I think this day is hard for you, too. I don’t have proof of this. Nothing rational or logical. It’s just a random thought I had earlier today; a feeling deep in my chest where the ache of your death lives. I think you miss being here just as much as we all miss having you here.

Today has been a day. It’s been painful and heavy. It’s been overcast and cold and wet and dreary. It has been for a while. It makes me think that summer will never come.

I don’t know what else to really say. I miss you. I hope you’re having a good day where ever you are. I hope you know I’m thinking about you. I hope you know I love you and that if you were still here I would have called by now. I would have sent you flowers or a card or something; most likely a cross-stitch with hearts and a sappy message about how much I love you because I never felt like I could say that phrase enough.

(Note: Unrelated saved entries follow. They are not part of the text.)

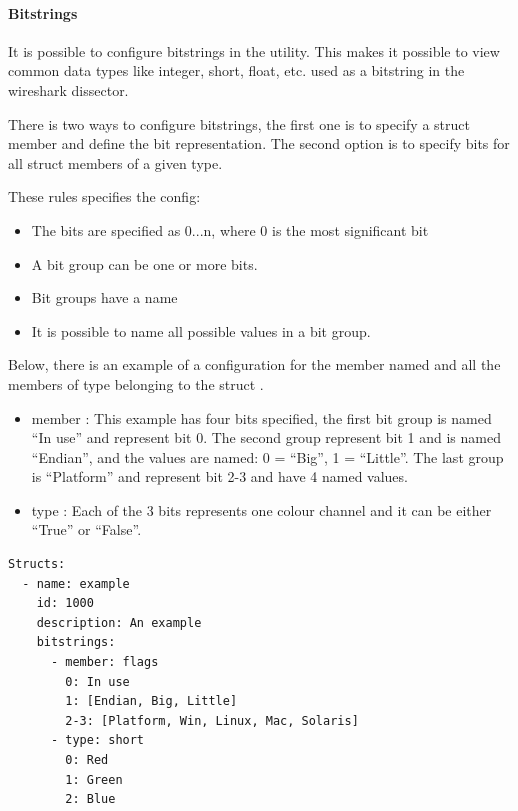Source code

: \documentclass[A4paper,10pt,english]{sphinxmanual}
\begin{document}
\paragraph{Bitstrings}
\label{user/config:bitstrings}
It is possible to configure bitstrings in the utility. This makes it possible to view common data types like integer, short, float, etc. used as a bitstring in the wireshark dissector.

There is two ways to configure bitstrings, the first one is to specify a struct member and define the bit representation. The second option is to specify bits for all struct members of a given type.

These rules specifies the config:
\begin{itemize}
\item {} 
The bits are specified as 0...n, where 0 is the most significant bit

\item {} 
A bit group can be one or more bits.

\item {} 
Bit groups have a name

\item {} 
It is possible to name all possible values in a bit group.

\end{itemize}

Below, there is an example of a configuration for the member named  and all the members of  type belonging to the struct .
\begin{itemize}
\item {} 
member : This example has four bits specified, the first bit group is named ``In use'' and represent bit 0. The second group represent bit 1 and is named ``Endian'', and the values are named: 0 = ``Big'', 1 = ``Little''. The last group is ``Platform'' and represent bit 2-3 and have 4 named values.

\item {} 
type : Each of the 3 bits represents one colour channel and it can be either ``True'' or ``False''.

\end{itemize}

\begin{Verbatim}[commandchars=\\\{\}]
Structs:
  - name: example
    id: 1000
    description: An example
    bitstrings:
      - member: flags
        0: In use
        1: [Endian, Big, Little]
        2-3: [Platform, Win, Linux, Mac, Solaris]
      - type: short
        0: Red
        1: Green
        2: Blue
\end{Verbatim}
\end{document}
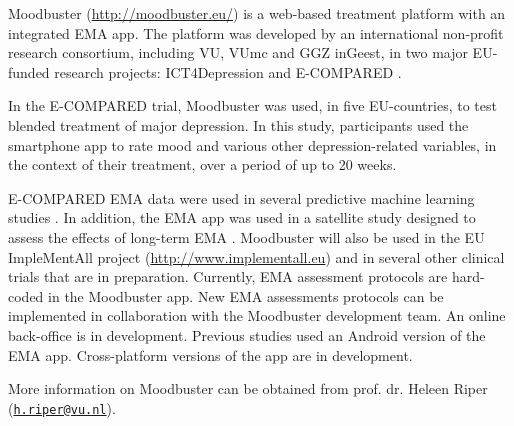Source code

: \documentclass[]{book}
\begin{document}
Moodbuster (\url{http://moodbuster.eu/}) is a web-based treatment
platform with an integrated EMA app. The platform was developed by an
international non-profit research consortium, including VU, VUmc and GGZ
inGeest, in two major EU-funded research projects: ICT4Depression
\citep[see ICT4Depression.eu;][]{warmerdam2012} and E-COMPARED
\citep[see \url{http://e-compared.eu};][]{Kleiboer2016, VandeVen2017}.

In the E-COMPARED trial, Moodbuster was used, in five EU-countries, to
test blended treatment of major depression. In this study, participants
used the smartphone app to rate mood and various other
depression-related variables, in the context of their treatment, over a
period of up to 20 weeks.

E-COMPARED EMA data were used in several predictive machine learning
studies \citep{mikus2018, rocha2018}. In addition, the EMA app was used
in a satellite study designed to assess the effects of long-term EMA
\citep{VanBallegooijen2016}. Moodbuster will also be used in the EU
ImpleMentAll project (\url{http://www.implementall.eu}) and in several
other clinical trials that are in preparation. Currently, EMA assessment
protocols are hard-coded in the Moodbuster app. New EMA assessments
protocols can be implemented in collaboration with the Moodbuster
development team. An online back-office is in development. Previous
studies used an Android version of the EMA app. Cross-platform versions
of the app are in development.

More information on Moodbuster can be obtained from prof. dr. Heleen
Riper (\href{mailto:h.riper@vu.nl}{\nolinkurl{h.riper@vu.nl}}).
\end{document}
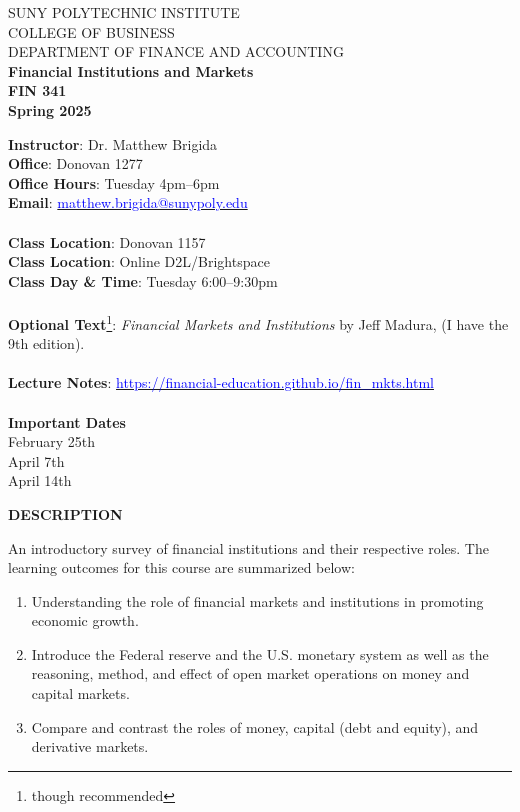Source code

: \documentclass{article}
\begin{document}
\begin{center}
SUNY POLYTECHNIC INSTITUTE \\
COLLEGE OF BUSINESS\\
DEPARTMENT OF FINANCE AND ACCOUNTING\\
\vspace*{.25cm}
{\bf Financial Institutions and Markets}\\
{\bf FIN 341}\\
{\bf Spring 2025}\\
\end{center}
\vspace*{5pt}
{\bf Instructor}: Dr. Matthew Brigida\\
{\bf Office}: Donovan 1277\\
{\bf Office Hours}: Tuesday 4pm--6pm \\
{\bf Email}: \href{mailto:matthew.brigida@sunypoly.edu}{\textcolor{blue}{matthew.brigida@sunypoly.edu}}\\
\\
{\bf Class Location}:  Donovan 1157\\
{\bf Class Location}:  Online D2L/Brightspace\\
{\bf Class Day \& Time}: Tuesday 6:00--9:30pm \\
\\
  {\bf Optional Text}\footnote{though recommended}: {\it Financial Markets and Institutions} by Jeff Madura, (I have the 9th edition).\\
  \\
  {\bf Lecture Notes}: \href{https://financial-education.github.io/fin_mkts.html}{\textcolor{blue}{\url{https://financial-education.github.io/fin_mkts.html}}}
\\
\\
{\bf Important Dates}
\\
\hspace*{0.3cm}{\bf Exam 1 Due:}  February 25th \\
\hspace*{0.3cm}{\bf Exam 2 Due:}  April 7th \\
\hspace*{0.3cm}{\bf Participation Posts Due:} April 14th
\begin{center}
{\bf DESCRIPTION}
\end{center}  
An introductory survey of financial institutions and their respective roles. The
learning outcomes for this course are summarized below:
\begin{enumerate}
\item  Understanding the role of financial markets and institutions in promoting economic
growth. 
\item Introduce the Federal reserve and the U.S. monetary system as well as the reasoning,
method, and effect of open market operations on money and capital markets.
\item Compare and contrast the roles of money, capital (debt and equity), and derivative markets.
\end{enumerate}
\end{document}
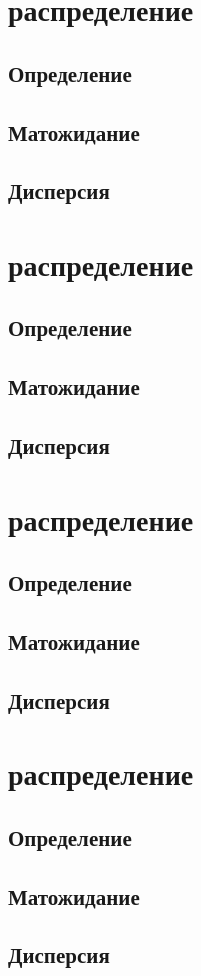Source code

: \section{распределение}

\subsection{Определение}

\subsection{Матожидание}

\subsection{Дисперсия}

\section{распределение}

\subsection{Определение}

\subsection{Матожидание}

\subsection{Дисперсия}

\section{распределение}

\subsection{Определение}

\subsection{Матожидание}

\subsection{Дисперсия}

\section{распределение}

\subsection{Определение}

\subsection{Матожидание}

\subsection{Дисперсия}

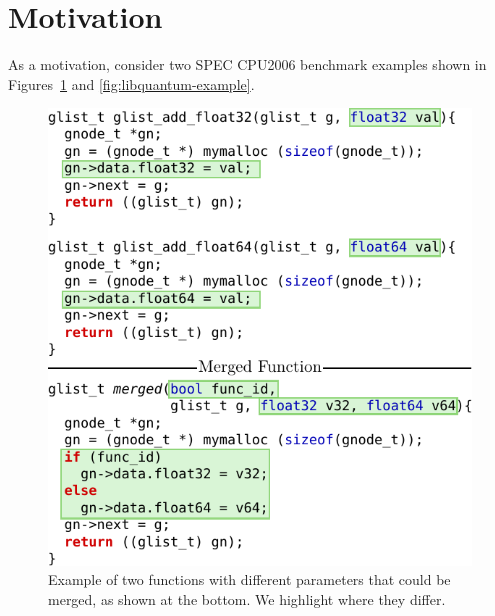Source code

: 
\section{Motivation} \label{sec:motivation}


As a motivation, consider two SPEC CPU2006 benchmark examples shown in Figures~\ref{fig:sphinx-example} and \ref{fig:libquantum-example}.

\begin{figure}[t!]
  \centering
  \includegraphics[width=.95\linewidth]{figs/sphinx-example.pdf}
  \caption{Example of two functions with different parameters that could be merged, as shown at the bottom.
           We highlight where they differ.}
  \label{fig:sphinx-example}
\end{figure}

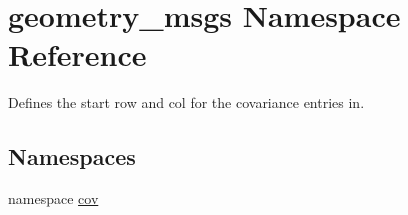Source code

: \hypertarget{namespacegeometry__msgs}{\section{geometry\-\_\-msgs Namespace Reference}
\label{namespacegeometry__msgs}
}


Defines the start row and col for the covariance entries in.  


\subsection*{Namespaces}
\begin{DoxyCompactItemize}
\item 
namespace \hyperlink{namespacegeometry__msgs_1_1cov}{cov}
\end{DoxyCompactItemize}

Since I can’t send anything to you here on Earth, this is my mother’s day card for you. I hope it finds you. I hope you read it and that it let’s you know how much you still mean to me.

You are the best mom ever. EVAR! You’re my own personal super mom and I’m the luckiest kid, aside from Jason and Jon, to be able to say you’re mine.

Happy mother’s day, mom. Thank you, so much, for being my mom and for all the things you did for me while you were alive and for all the things you continue to do for me after your death.

I love you, great big bunches, forever and for always.